« Je l’ai trouvé très en forme, très déterminé ». C’est un Emmanuel Macron visiblement requinqué, et de retour pour un temps au centre du jeu, qui a reçu les sénateurs du groupe RDPI (Renaissance) à déjeuner, ce mercredi, à l’Elysée. Un déjeuner prévu de longue date, sans lien avec la situation politique actuelle. Une « discussion à bâtons rompus », où le chef de l’Etat n’a néanmoins pas révélé le nom de son prochain premier ministre. Pour cela, il faudra a priori attendre demain.
Il s’est peu étendu sur les discussions en cours pour constituer un éventuel pacte de non-censure. « Il pense qu’on a obtenu hier un accord des communistes, et même d’Olivier Faure pour le PS », glisse un participant. Comme évoqué la veille devant les responsables des partis politiques, il a répété son souhait de ne pas dissoudre d’ici la fin de son quinquennat. « C’est clair qu’il n’a pas envie de dissoudre dans les 30 mois à venir », selon l’un des participants, tout en se justifiant à nouveau sur sa décision mal comprise de juin dernier.
« Beaucoup d’arrière-pensées »
S’il n’a pas donné le nom de la personne qui va occuper Matignon, il a en revanche évoqué l’avenir, au détour d’une réponse. Celui de sa famille politique, du bloc central, où les prétendants à sa succession se bousculent déjà en vue de 2027, le chef de l’Etat ne pouvant se représenter. « Il a dit que son rôle était de “réguler les égos” », rapportent des sénateurs, avec l’idée que le « bloc central soit solide » pour éviter un second tour Mélenchon/Le Pen à la prochaine présidentielle. Autrement dit, ne pas se diviser. « Il y a beaucoup d’arrière-pensées. Beaucoup ont dans le viseur l’échéance présidentielle. Il estime que c‘est trop tôt, que tous ceux qui se voient déjà candidat, ne le seront probablement pas en 2027 », ajoute l’un des convives.

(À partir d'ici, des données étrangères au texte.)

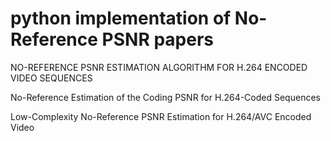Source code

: # python implementation of No-Reference PSNR papers

NO-REFERENCE PSNR ESTIMATION ALGORITHM
FOR H.264 ENCODED VIDEO SEQUENCES

No-Reference Estimation of the Coding PSNR
for H.264-Coded Sequences

Low-Complexity No-Reference PSNR Estimation for
H.264/AVC Encoded Video



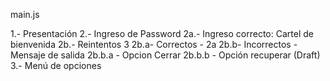 main.js

1.- Presentación
2.- Ingreso de Password
2a.- Ingreso correcto: Cartel de bienvenida
2b.- Reintentos 3
2b.a- Correctos - 2a
2b.b- Incorrectos - Mensaje de salida
2b.b.a - Opcion Cerrar
2b.b.b - Opción recuperar (Draft)
3.- Menú de opciones
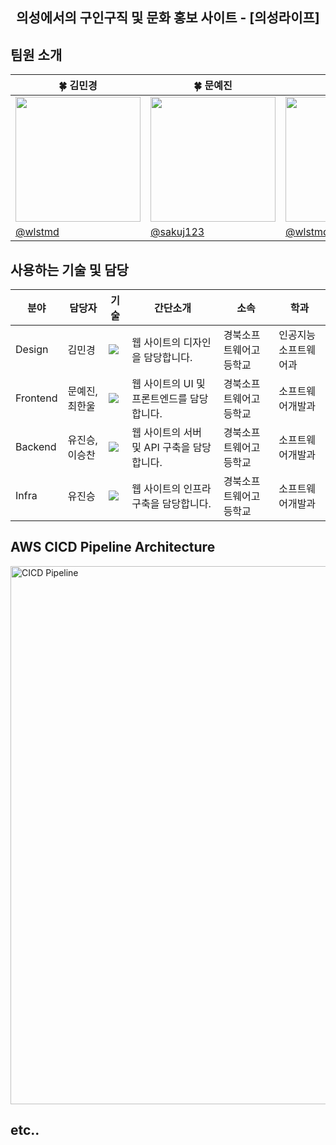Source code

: <div align="center">
  <h2>의성에서의 구인구직 및 문화 홍보 사이트 - [의성라이프]</h2>
</div>

## 팀원 소개
<table align=center>
    <thead>
        <tr>
            <th style="text-align:center;" >🍀 김민경</th>
            <th style="text-align:center;" >🍀 문예진</th>
            <th style="text-align:center;" >🍀 이승찬</th>
            <th style="text-align:center;" >🍀 최한울</th>
            <th style="text-align:center;" >🍀 유진승</th>
        </tr>
    </thead>
    <tbody>
      <tr>
        <td><img width="200" src="https://avatars.githubusercontent.com/u/127307160?v=4"/></td>
        <td><img width="200" src="https://avatars.githubusercontent.com/u/131837279?v=4"/></td>
        <td><img width="200" src="https://avatars.githubusercontent.com/u/127307160?v=4"/></td>
        <td><img width="200" src="https://avatars.githubusercontent.com/u/126975800?v=4"/></td>
        <td><img width="200" src="https://avatars.githubusercontent.com/u/127307160?v=4"/></td>
      </tr>
      <tr>
        <td><a href="https://github.com/wlstmd">@wlstmd</a></td>
        <td><a href="https://github.com/sakuj123">@sakuj123</a></td>
        <td><a href="https://github.com/wlstmd">@wlstmd</a></td>
        <td><a href="https://github.com/chaos-0809">@chaos-0809</a></td>
        <td><a href="https://github.com/wlstmd">@wlstmd</a></td>
      </tr>
    </tbody>
</table>


## 사용하는 기술 및 담당

| 분야 | 담당자 | 기술 | 간단소개 | 소속 | 학과 |
| ------------- | ---------------------- | -------------------------- | ----------------------- | ----------------------------  | -------------- | 
| Design  | 김민경 | <img src="https://img.shields.io/badge/figma-F24E1E?style=flat-square&logo=figma&logoColor=white"/>| 웹 사이트의 디자인을 담당합니다. | 경북소프트웨어고등학교 | 인공지능소프트웨어과 |
| Frontend | 문예진, 최한울 | <img src="https://img.shields.io/badge/React-61DAFB?style=flat-square&logo=React&logoColor=white"/>| 웹 사이트의 UI 및 프론트엔드를 담당합니다. | 경북소프트웨어고등학교 | 소프트웨어개발과 |
| Backend | 유진승, 이승찬 | <img src="https://img.shields.io/badge/NestJS-E0234E?style=flat-square&logo=NestJS&logoColor=white"/>| 웹 사이트의 서버 및 API 구축을 담당합니다. | 경북소프트웨어고등학교 | 소프트웨어개발과 |
| Infra | 유진승 | <img src="https://img.shields.io/badge/AWS-000000?style=flat-square&logo=AmazonAWS&logoColor=white"/>| 웹 사이트의 인프라 구축을 담당합니다. | 경북소프트웨어고등학교 | 소프트웨어개발과 |

## AWS CICD Pipeline Architecture

<img width="861" alt="CICD Pipeline" src="https://github.com/gbsw-apd/.github/assets/127307160/5bf2a259-c011-4738-b967-d16b83291677">

## etc..
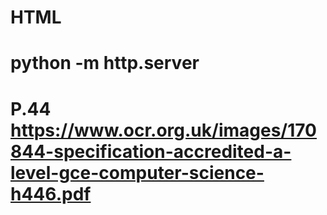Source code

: # HTML
# python -m http.server
# P.44 https://www.ocr.org.uk/images/170844-specification-accredited-a-level-gce-computer-science-h446.pdf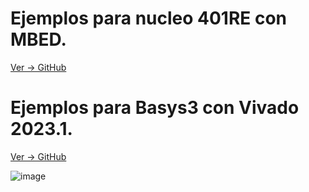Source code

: # **Ejemplos para nucleo 401RE con MBED.**
[Ver -> GitHub](https://github.com/crelec/Ejemplos-MBED)
# **Ejemplos para Basys3 con Vivado 2023.1.**
[Ver -> GitHub](https://github.com/crelec/VHDL-Basys3)

![image](https://github.com/ceroma1/VHDL-Basys3/assets/49888643/a87a2e6d-104a-49c5-a9e1-631fd0fc7bea)
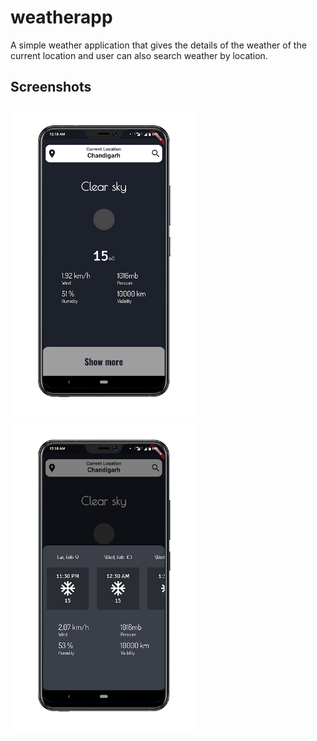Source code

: # weatherapp

A simple weather application that gives the details of the weather of the current location and user can also search weather by location.


## Screenshots

<img src="Screenshots/first.png" width="300"><img src="Screenshots/second.png" width="300">
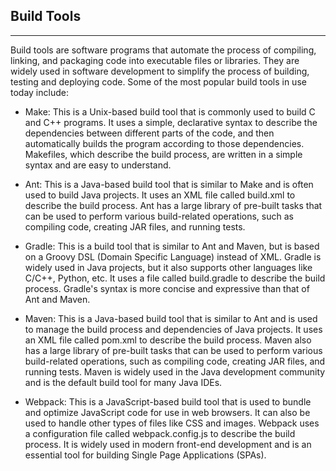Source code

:## Build Tools

---

Build tools are software programs that automate the process of compiling, linking, and packaging code into executable files or libraries. They are widely used in software development to simplify the process of building, testing and deploying code. Some of the most popular build tools in use today include:

- Make: This is a Unix-based build tool that is commonly used to build C and C++ programs. It uses a simple, declarative syntax to describe the dependencies between different parts of the code, and then automatically builds the program according to those dependencies. Makefiles, which describe the build process, are written in a simple syntax and are easy to understand.

- Ant: This is a Java-based build tool that is similar to Make and is often used to build Java projects. It uses an XML file called build.xml to describe the build process. Ant has a large library of pre-built tasks that can be used to perform various build-related operations, such as compiling code, creating JAR files, and running tests.

- Gradle: This is a build tool that is similar to Ant and Maven, but is based on a Groovy DSL (Domain Specific Language) instead of XML. Gradle is widely used in Java projects, but it also supports other languages like C/C++, Python, etc. It uses a file called build.gradle to describe the build process. Gradle's syntax is more concise and expressive than that of Ant and Maven.

- Maven: This is a Java-based build tool that is similar to Ant and is used to manage the build process and dependencies of Java projects. It uses an XML file called pom.xml to describe the build process. Maven also has a large library of pre-built tasks that can be used to perform various build-related operations, such as compiling code, creating JAR files, and running tests. Maven is widely used in the Java development community and is the default build tool for many Java IDEs.

- Webpack: This is a JavaScript-based build tool that is used to bundle and optimize JavaScript code for use in web browsers. It can also be used to handle other types of files like CSS and images. Webpack uses a configuration file called webpack.config.js to describe the build process. It is widely used in modern front-end development and is an essential tool for building Single Page Applications (SPAs).
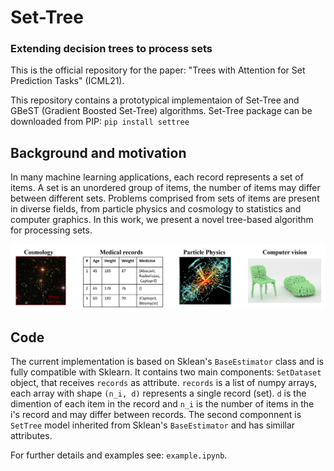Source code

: # Set-Tree
### Extending decision trees to process sets
This is the official repository for the paper: "Trees with Attention for Set Prediction Tasks" (ICML21).

This repository contains a prototypical implementaion of Set-Tree and GBeST (Gradient Boosted Set-Tree) algorithms.
Set-Tree package can be downloaded from PIP:
`pip install settree`

## Background and motivation
In many machine learning applications, each record represents a set of items. A set is an unordered group of items, the number of items may differ between different sets. Problems comprised from sets of items are present in diverse fields, from particle physics and cosmology to statistics and computer graphics. In this work, we present a novel tree-based algorithm for processing sets.

![set_problems](images/set_problems.PNG)

## Code

The current implementation is based on Sklean's `BaseEstimator` class and is fully compatible with Sklearn.
It contains two main components: `SetDataset` object, that receives `records` as attribute. `records` is a list of numpy arrays, each array with shape `(n_i, d)` represents a single record (set). `d` is the dimention of each item in the record and `n_i` is the number of items in the i's record and may differ between records. The second componnent is `SetTree` model inherited from Sklean's `BaseEstimator` and has simillar attributes. 

For further details and examples see: `example.ipynb`.


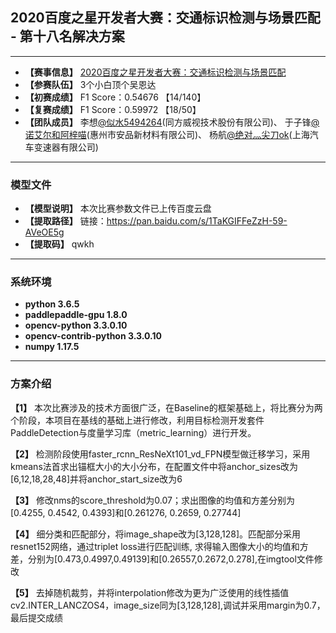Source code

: ## 2020百度之星开发者大赛：交通标识检测与场景匹配 - 第十八名解决方案
****************************************************************************************************************************************
- **【赛事信息】** [2020百度之星开发者大赛：交通标识检测与场景匹配](https://aistudio.baidu.com/aistudio/competition/detail/39)
- **【参赛队伍】** 3个小白顶个吴恩达    
- **【初赛成绩】** F1 Score：0.54676 【14/140】     
- **【复赛成绩】** F1 Score：0.59972 【18/50】    
- **【团队成员】** 李想[@似水5494264](https://blog.csdn.net/tiancailx)(同方威视技术股份有限公司)、
                  于子锋[@诺艾尔和阿梓喵](https://github.com/nuoaier)(惠州市安品新材料有限公司)、
                  杨航[@绝对灬尖刀ok](https://aistudio.baidu.com/aistudio/personalcenter/thirdview/315398)(上海汽车变速器有限公司)

****************************************************************************************************************************************
### 模型文件
- **【模型说明】** 本次比赛参数文件已上传百度云盘      
- **【提取路径】** 链接：https://pan.baidu.com/s/1TaKGIFFeZzH-59-AVeOE5g  
- **【提取码】** qwkh      

****************************************************************************************************************************************
### 系统环境
- **python 3.6.5**     
- **paddlepaddle-gpu 1.8.0**   
- **opencv-python 3.3.0.10**      
- **opencv-contrib-python 3.3.0.10**   
- **numpy 1.17.5**   
****************************************************************************************************************************************
### 方案介绍
  **【1】** 本次比赛涉及的技术方面很广泛，在Baseline的框架基础上，将比赛分为两个阶段，本项目在基线的基础上进行修改，利用目标检测开发套件PaddleDetection与度量学习库（metric_learning）进行开发。    
    
  **【2】** 检测阶段使用faster_rcnn_ResNeXt101_vd_FPN模型做迁移学习，采用kmeans法首求出锚框大小的大小分布，在配置文件中将anchor_sizes改为[6,12,18,28,48]并将anchor_start_size改为6 
    
  **【3】** 修改nms的score_threshold为0.07；求出图像的均值和方差分别为[0.4255, 0.4542, 0.4393]和[0.261276, 0.2659, 0.27744] 
    
  **【4】** 细分类和匹配部分，将image_shape改为[3,128,128]。匹配部分采用resnet152网络，通过triplet loss进行匹配训练, 求得输入图像大小的均值和方差，分别为[0.473,0.4997,0.49139]和[0.26557,0.2672,0.278],在imgtool文件修改
    
  **【5】** 去掉随机裁剪，并将interpolation修改为更为广泛使用的线性插值cv2.INTER_LANCZOS4，image_size同为[3,128,128],调试并采用margin为0.7，最后提交成绩     
    
 
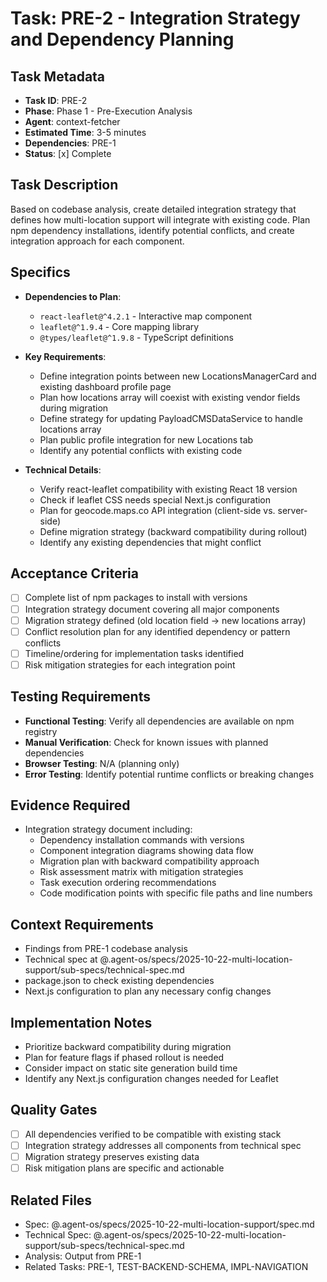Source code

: # Task: PRE-2 - Integration Strategy and Dependency Planning

## Task Metadata
- **Task ID**: PRE-2
- **Phase**: Phase 1 - Pre-Execution Analysis
- **Agent**: context-fetcher
- **Estimated Time**: 3-5 minutes
- **Dependencies**: PRE-1
- **Status**: [x] Complete

## Task Description
Based on codebase analysis, create detailed integration strategy that defines how multi-location support will integrate with existing code. Plan npm dependency installations, identify potential conflicts, and create integration approach for each component.

## Specifics
- **Dependencies to Plan**:
  - `react-leaflet@^4.2.1` - Interactive map component
  - `leaflet@^1.9.4` - Core mapping library
  - `@types/leaflet@^1.9.8` - TypeScript definitions

- **Key Requirements**:
  - Define integration points between new LocationsManagerCard and existing dashboard profile page
  - Plan how locations array will coexist with existing vendor fields during migration
  - Define strategy for updating PayloadCMSDataService to handle locations array
  - Plan public profile integration for new Locations tab
  - Identify any potential conflicts with existing code

- **Technical Details**:
  - Verify react-leaflet compatibility with existing React 18 version
  - Check if leaflet CSS needs special Next.js configuration
  - Plan for geocode.maps.co API integration (client-side vs. server-side)
  - Define migration strategy (backward compatibility during rollout)
  - Identify any existing dependencies that might conflict

## Acceptance Criteria
- [ ] Complete list of npm packages to install with versions
- [ ] Integration strategy document covering all major components
- [ ] Migration strategy defined (old location field → new locations array)
- [ ] Conflict resolution plan for any identified dependency or pattern conflicts
- [ ] Timeline/ordering for implementation tasks identified
- [ ] Risk mitigation strategies for each integration point

## Testing Requirements
- **Functional Testing**: Verify all dependencies are available on npm registry
- **Manual Verification**: Check for known issues with planned dependencies
- **Browser Testing**: N/A (planning only)
- **Error Testing**: Identify potential runtime conflicts or breaking changes

## Evidence Required
- Integration strategy document including:
  - Dependency installation commands with versions
  - Component integration diagrams showing data flow
  - Migration plan with backward compatibility approach
  - Risk assessment matrix with mitigation strategies
  - Task execution ordering recommendations
  - Code modification points with specific file paths and line numbers

## Context Requirements
- Findings from PRE-1 codebase analysis
- Technical spec at @.agent-os/specs/2025-10-22-multi-location-support/sub-specs/technical-spec.md
- package.json to check existing dependencies
- Next.js configuration to plan any necessary config changes

## Implementation Notes
- Prioritize backward compatibility during migration
- Plan for feature flags if phased rollout is needed
- Consider impact on static site generation build time
- Identify any Next.js configuration changes needed for Leaflet

## Quality Gates
- [ ] All dependencies verified to be compatible with existing stack
- [ ] Integration strategy addresses all components from technical spec
- [ ] Migration strategy preserves existing data
- [ ] Risk mitigation plans are specific and actionable

## Related Files
- Spec: @.agent-os/specs/2025-10-22-multi-location-support/spec.md
- Technical Spec: @.agent-os/specs/2025-10-22-multi-location-support/sub-specs/technical-spec.md
- Analysis: Output from PRE-1
- Related Tasks: PRE-1, TEST-BACKEND-SCHEMA, IMPL-NAVIGATION
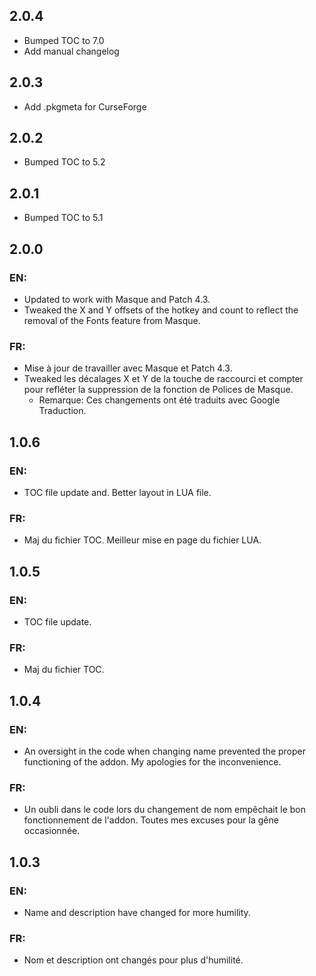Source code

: ## 2.0.4
- Bumped TOC to 7.0
- Add manual changelog


## 2.0.3
- Add .pkgmeta for CurseForge


## 2.0.2
- Bumped TOC to 5.2


## 2.0.1
- Bumped TOC to 5.1


## 2.0.0
### EN:
- Updated to work with Masque and Patch 4.3.
- Tweaked the X and Y offsets of the hotkey and count to reflect the removal of the Fonts feature from Masque.
### FR:
- Mise à jour de travailler avec Masque et Patch 4.3.
- Tweaked les décalages X et Y de la touche de raccourci et compter pour refléter la suppression de la fonction de Polices de Masque.
    - Remarque: Ces changements ont été traduits avec Google Traduction.


## 1.0.6
### EN:
- TOC file update and. Better layout in LUA file.
### FR:
- Maj du fichier TOC. Meilleur mise en page du fichier LUA.


## 1.0.5
### EN:
- TOC file update.
### FR:
- Maj du fichier TOC.


## 1.0.4
### EN:
- An oversight in the code when changing name prevented the proper functioning of the addon. My apologies for the inconvenience.
### FR:
- Un oubli dans le code lors du changement de nom empêchait le bon fonctionnement de l'addon. Toutes mes excuses pour la gêne occasionnée.


## 1.0.3
### EN:
- Name and description have changed for more humility.
### FR:
- Nom et description ont changés pour plus d'humilité.
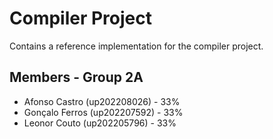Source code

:# Compiler Project

Contains a reference implementation for the compiler project.

## Members - Group 2A
- Afonso Castro (up202208026) - 33%
- Gonçalo Ferros (up202207592) - 33%
- Leonor Couto (up202205796) - 33%
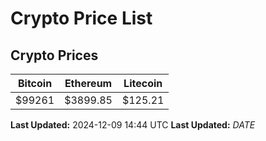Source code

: # Crypto Price List

## Crypto Prices
| Bitcoin | Ethereum | Litecoin |
| ------- | -------- | -------- |
| $99261 | $3899.85 | $125.21 |
**Last Updated:** 2024-12-09 14:44 UTC
**Last Updated:** $DATE$
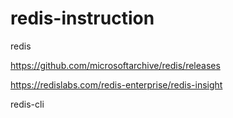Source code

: # redis-instruction
redis

https://github.com/microsoftarchive/redis/releases

https://redislabs.com/redis-enterprise/redis-insight

redis-cli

Alors que le projet de loi spécial vient d’être présenté en Conseil des ministres, il a affirmé que « ce sera le ou la premier(e) ministre qui sera chargé de faire un budget ». Précision utile : « Il a dit qu’il fallait trouver des pistes d’économies, mais pas par l’impôt », à une exception près : « Il n’est pas contre un prélèvement sur les très hauts revenus ».
« Le pays a besoin de stabilité »
Point encore évoqué par Emmanuel Macron : « Il a dit que le pays avait besoin de stabilité, notamment pour les acteurs économiques, considérant que la politique de l’offre avait réussi, qu’elle ne doit pas être remise en cause. Il dit qu’il faut “garder les curseurs” », rapporte un sénateur du groupe Rassemblement des démocrates, progressistes et indépendants, alors que la gauche attend une main tendue du bloc central, pour permettre de s’entendre a minima sur une non-censure.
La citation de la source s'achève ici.